- [Task requirements]:
Retype the records in full, and please keep the pictures out of the copy.

- [Records for the exercise]:
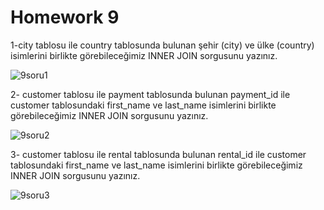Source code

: # Homework 9

1-city tablosu ile country tablosunda bulunan şehir (city) ve ülke (country) isimlerini birlikte görebileceğimiz INNER JOIN sorgusunu yazınız.

![9soru1](https://user-images.githubusercontent.com/83791722/153865928-ba638f8c-a2c4-4e6e-b38b-3ee549a48925.png)


2- customer tablosu ile payment tablosunda bulunan payment_id ile customer tablosundaki first_name ve last_name isimlerini birlikte görebileceğimiz INNER JOIN sorgusunu yazınız.

![9soru2](https://user-images.githubusercontent.com/83791722/153865937-09a6d534-4904-405f-8a9d-674d663ad8a7.png)


3- customer tablosu ile rental tablosunda bulunan rental_id ile customer tablosundaki first_name ve last_name isimlerini birlikte görebileceğimiz INNER JOIN sorgusunu yazınız.

![9soru3](https://user-images.githubusercontent.com/83791722/153865944-39326423-bb5f-46d5-bb69-00ffc8c5cb55.png)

- [Task output]:
Source code

: # Homework 9

1-city tablosu ile country tablosunda bulunan şehir (city) ve ülke (country) isimlerini birlikte görebileceğimiz INNER JOIN sorgusunu yazınız.

![9soru1](https://user-images.githubusercontent.com/83791722/153865928-ba638f8c-a2c4-4e6e-b38b-3ee549a48925.png)


2- customer tablosu ile payment tablosunda bulunan payment_id ile customer tablosundaki first_name ve last_name isimlerini birlikte görebileceğimiz INNER JOIN sorgusunu yazınız.

![9soru2](https://user-images.githubusercontent.com/83791722/153865937-09a6d534-4904-405f-8a9d-674d663ad8a7.png)


3- customer tablosu ile rental tablosunda bulunan rental_id ile customer tablosundaki first_name ve last_name isimlerini birlikte görebileceğimiz INNER JOIN sorgusunu yazınız.

![9soru3](https://user-images.githubusercontent.com/83791722/153865944-39326423-bb5f-46d5-bb69-00ffc8c5cb55.png)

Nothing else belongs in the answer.